Law enforcement: Not charging prolific offenders does ‘immeasurable damage’
Following multiple reports alleging that King County prosecutors are failing to consistently charge repeat “prolific” offenders and people resisting arrest, another local law enforcement group is weighing in.
The Washington State Fraternal Order of Police Officers issued a statement Tuesday, saying that recent reports regarding these accusations “are casting light on a long-standing front-line law enforcement frustration.”
“A failure to consistently prosecute repeat and prolific offenders does immeasurable damage to the public’s sense of safety and fails to consider the victims and the unintended negative impact on the community when such decisions are made,” the news release reads.
A representative from WAFOP echoed those sentiments.

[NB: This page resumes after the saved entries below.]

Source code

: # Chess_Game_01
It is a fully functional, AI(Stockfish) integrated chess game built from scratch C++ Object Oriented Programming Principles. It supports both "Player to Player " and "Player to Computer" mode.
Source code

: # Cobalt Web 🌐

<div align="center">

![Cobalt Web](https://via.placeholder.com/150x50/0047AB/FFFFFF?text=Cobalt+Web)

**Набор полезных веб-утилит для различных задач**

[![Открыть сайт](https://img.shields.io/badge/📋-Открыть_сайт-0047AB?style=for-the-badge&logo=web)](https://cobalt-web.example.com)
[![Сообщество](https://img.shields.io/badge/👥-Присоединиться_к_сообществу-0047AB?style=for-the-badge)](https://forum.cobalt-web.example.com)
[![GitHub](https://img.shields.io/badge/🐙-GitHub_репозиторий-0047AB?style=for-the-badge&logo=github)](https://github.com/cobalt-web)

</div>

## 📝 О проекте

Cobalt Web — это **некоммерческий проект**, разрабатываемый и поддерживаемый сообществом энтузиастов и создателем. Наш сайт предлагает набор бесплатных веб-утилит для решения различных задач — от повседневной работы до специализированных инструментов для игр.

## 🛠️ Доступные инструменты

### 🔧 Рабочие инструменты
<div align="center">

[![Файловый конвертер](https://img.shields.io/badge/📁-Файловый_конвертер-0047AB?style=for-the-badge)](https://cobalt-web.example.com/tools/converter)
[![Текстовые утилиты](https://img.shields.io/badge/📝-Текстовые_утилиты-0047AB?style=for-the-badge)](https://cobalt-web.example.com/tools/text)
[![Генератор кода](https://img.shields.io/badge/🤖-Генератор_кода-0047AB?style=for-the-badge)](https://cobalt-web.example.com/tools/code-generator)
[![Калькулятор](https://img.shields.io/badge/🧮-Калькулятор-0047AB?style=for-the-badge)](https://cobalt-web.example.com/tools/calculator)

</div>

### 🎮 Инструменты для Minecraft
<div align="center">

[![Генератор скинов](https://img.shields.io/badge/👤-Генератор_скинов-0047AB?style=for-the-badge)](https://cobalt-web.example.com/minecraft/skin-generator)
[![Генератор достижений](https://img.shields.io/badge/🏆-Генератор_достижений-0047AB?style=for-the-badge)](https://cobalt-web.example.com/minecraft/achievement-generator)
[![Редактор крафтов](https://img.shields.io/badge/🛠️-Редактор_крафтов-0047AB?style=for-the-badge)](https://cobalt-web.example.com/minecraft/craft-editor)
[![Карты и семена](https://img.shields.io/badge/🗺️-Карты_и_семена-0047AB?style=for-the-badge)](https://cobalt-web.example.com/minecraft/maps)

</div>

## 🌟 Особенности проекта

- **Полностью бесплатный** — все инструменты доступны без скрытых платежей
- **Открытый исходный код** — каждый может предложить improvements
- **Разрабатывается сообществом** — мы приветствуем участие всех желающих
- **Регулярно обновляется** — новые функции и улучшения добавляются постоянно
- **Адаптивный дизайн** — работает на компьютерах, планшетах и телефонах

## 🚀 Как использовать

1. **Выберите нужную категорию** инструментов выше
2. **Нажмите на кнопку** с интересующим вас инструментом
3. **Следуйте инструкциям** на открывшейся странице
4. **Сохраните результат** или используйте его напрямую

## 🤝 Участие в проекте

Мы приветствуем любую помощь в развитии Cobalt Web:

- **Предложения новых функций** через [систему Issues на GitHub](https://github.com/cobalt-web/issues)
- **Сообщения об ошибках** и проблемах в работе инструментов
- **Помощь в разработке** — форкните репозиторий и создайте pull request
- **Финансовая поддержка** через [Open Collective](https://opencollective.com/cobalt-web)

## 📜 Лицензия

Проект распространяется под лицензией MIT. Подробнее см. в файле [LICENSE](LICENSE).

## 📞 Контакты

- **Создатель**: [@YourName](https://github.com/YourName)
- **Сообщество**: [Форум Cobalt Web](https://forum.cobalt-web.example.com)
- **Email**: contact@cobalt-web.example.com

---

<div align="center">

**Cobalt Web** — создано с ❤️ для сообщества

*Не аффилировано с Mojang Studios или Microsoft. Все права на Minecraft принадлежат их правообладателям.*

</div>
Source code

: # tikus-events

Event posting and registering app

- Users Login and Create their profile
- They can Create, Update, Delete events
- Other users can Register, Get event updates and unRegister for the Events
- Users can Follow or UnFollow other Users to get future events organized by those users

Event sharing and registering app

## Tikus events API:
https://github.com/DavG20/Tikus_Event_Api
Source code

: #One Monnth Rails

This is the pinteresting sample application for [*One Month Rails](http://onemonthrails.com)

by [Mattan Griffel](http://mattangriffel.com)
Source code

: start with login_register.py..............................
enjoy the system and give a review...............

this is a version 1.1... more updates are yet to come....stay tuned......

“The public is frustrated by the volume of property crime in their communities; they’re similarly frustrated with watching these repeat offenders escalate in the severity of their crimes,” WAFOP Executive Director Lynnette Buffington told KIRO Radio.
Recent frustrations from law enforcement have also stemmed from a reported unwillingness from the King County Prosecutor’s office to charge criminals for assaulting police officers while resisting arrest.
King County Prosecutor Dan Satterberg recently stated that his office would “not file [charges] when the assault can be best described as resisting” an arrest from an officer.
“Those who assault law enforcement officers must be held accountable,” WAFOP’s statement fired back. “The working men and women in Washington law enforcement risk their lives every day and should be recognized as victims of assault when an individual(s) deliberately inflicts injury or severe pain on the officer.”
This whole controversy first made headlines in late February, when a study from former Ed Murray staffer Scott Lindsay surfaced, claiming that “prolific” homeless criminal offenders have been repeatedly victimizing Seattle’s neighborhood businesses.
The study analyzed 100 people with “a high frequency of criminal activity in Seattle,” and the impact those people have had on public safety in the city’s busiest neighborhoods. Its conclusion: Repeat offenders have been moving through a revolving door in the King County criminal justice system.
Judges and law enforcement have since spoken out confirming the study’s salient conclusions, most recently in a KIRO 7 TV report from Deedee Sun.
“I can’t even begin to tell you how much of a surprise it was coming from the other side of the country. It was a shock and it still is a shock to me how cases are prosecuted here, or not prosecuted,” Black Diamond Police Commander Larry Colagiovanni told Sun.
“Some of the cases we’ve sent over there that have been declined have just been crazy. Crazy,” he added.